浄土真宗に対するカルチャーショック
先日質問をさせて頂きました。
今回はお盆にあった事と、つい最近あった事についての質問です。
私は曹洞宗です。今年亡くなった祖母は禅宗から浄土真宗になりました。(祖父が浄土真宗だったからです)
祖母の新盆があり、お寺にお参りしてきました。
納骨堂には祖母の遺影を置いてきました。
広場でお経をあげられた後、お坊さんから精霊馬を置いている人は居ないかと聞かれ、皆さん手をあげず、私は自宅では飾って居ますが、手をあげませんでした。
その際、皆さんよく勉強されている、浄土真宗では飾らない、また、故人はお盆には帰ってこない、何故ならもう成仏しているから。と喜々として語られていました。
ちょっとショックでした。
確かに浄土真宗教義ではそうなのですが
言い方を変えると二度亡くなった感じに感じました。
曹洞宗の私は成仏した成仏してないに関わらず、お盆とはそう言う物だと思って居たからです。本来の教義からすると離れるのかもしれませんが、こちらから成仏した成仏してないの確認は出来ませんので、一律に帰ってくるものだと思うようにしていました。

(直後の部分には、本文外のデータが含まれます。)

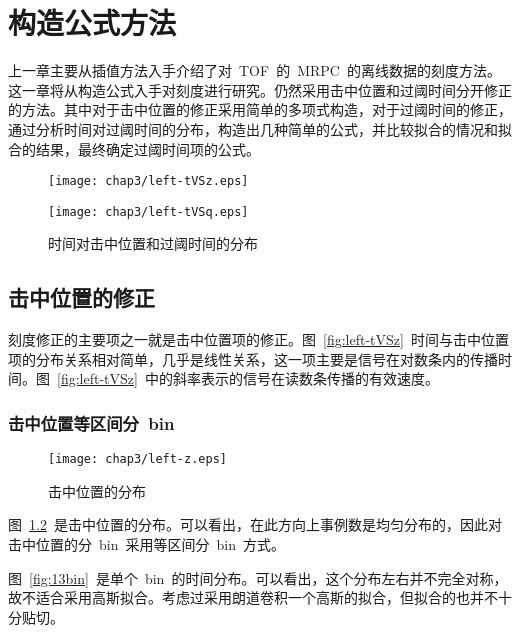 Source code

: \chapter{构造公式方法}
上一章主要从插值方法入手介绍了对~TOF~的~MRPC~的离线数据的刻度方法。这一章将从构造公式入手对刻度进行研究。仍然采用击中位置和过阈时间分开修正的方法。其中对于击中位置的修正采用简单的多项式构造，对于过阈时间的修正，通过分析时间对过阈时间的分布，构造出几种简单的公式，并比较拟合的情况和拟合的结果，最终确定过阈时间项的公式。

\begin{figure}[!h]
\begin{minipage}[!h]{0.5\linewidth}
\texttt{[image: chap3/left-tVSz.eps]}
\label{fig:left-tVSz}
\end{minipage}%
\hfill
\begin{minipage}[!h]{0.5\linewidth}
\texttt{[image: chap3/left-tVSq.eps]}
\label{fig:left-tVSq}
\end{minipage}
\caption{时间对击中位置和过阈时间的分布}
\end{figure}

\section{击中位置的修正}
刻度修正的主要项之一就是击中位置项的修正。图~\ref{fig:left-tVSz}~时间与击中位置项的分布关系相对简单，几乎是线性关系，这一项主要是信号在对数条内的传播时间。图~\ref{fig:left-tVSz}~中的斜率表示的信号在读数条传播的有效速度。
\subsection{击中位置等区间分~bin~}

\begin{figure}[htbp]
\centering
\texttt{[image: chap3/left-z.eps]}
\caption{击中位置的分布}
\label{fig:left-z}
\end{figure}

图~\ref{fig:left-z}~是击中位置的分布。可以看出，在此方向上事例数是均匀分布的，因此对击中位置的分~bin~采用等区间分~bin~方式。

图~\ref{fig:13bin}~是单个~bin~的时间分布。可以看出，这个分布左右并不完全对称，故不适合采用高斯拟合。考虑过采用朗道卷积一个高斯的拟合，但拟合的也并不十分贴切。

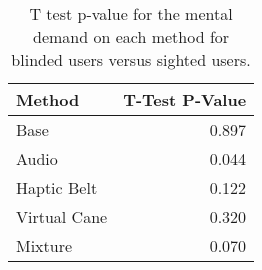 
\begin{table}[!htb]
\centering
\caption{T test p-value for the mental demand on each method for blinded users versus sighted users.}
\label{tab:ttest_mental_demand}
\begin{tabular}{lr}
\toprule
      Method &  T-Test P-Value \\
\midrule
        Base &           0.897 \\
       Audio &           0.044 \\
 Haptic Belt &           0.122 \\
Virtual Cane &           0.320 \\
     Mixture &           0.070 \\
\bottomrule
\end{tabular}
\end{table}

正直今後宗派が違う祖母のお寺のお盆参りには行かない方が良いのかとすら悩みました。
先日祖母の月命日があり、お寺にてお経をあげてもらったそうです。こちらからお願いして頂いたそうです。祖母の納骨堂の前でお経を貰ったそうです。
既に成仏していると言う考えなのであれば、納骨堂の前でするのではなく、本堂の阿弥陀如来の仏像の前でするのではないのか?と思いました。
浄土真宗では納骨堂に意味があるのでしょうか?そこに居ないで阿弥陀如来に手を合わせるのであれば意味が無いのかと思ってしまいます。
そしてそのお寺では死後の菩提寺が無い人に対して浄土真宗になればうちのお寺で対応すると言うような手法を使われているそうなのですが、こういう事は良くあることなのでしょうか?
あまり祖父母が浄土真宗としてのお参りなどをこれまでしてきていなかった事と、子供の頃から曹洞宗のお盆で慣れて居た事もあり、面食らって居ます。
回答は各僧侶の個人的な意見で、仏教教義や宗派見解と異なることがあります。
多くの回答からあなたの人生を探してみてください。
浄土真宗
拝読させて頂きました。
貴方が疑問に思われることは、浄土真宗に属する私もごもっともだと思いました。
お祖母様の御遺骨を納められているお寺の住職が、かなり言葉足らずで、参詣者に対してあまりに配慮がなさ過ぎるのでしょうね。補足するならば、成仏したから帰って来ないのではなく、成仏したが故にいつも寄り添っていてくれる存在だということと思うのです。
これは仏教の法要儀式に詳しい、同じ宗門の先輩僧侶から聞いた話で紹介させて頂きます。少なくとも納骨先の住職のような理解が主流となったのは、明治以降、それも戦後ではないかという見解です。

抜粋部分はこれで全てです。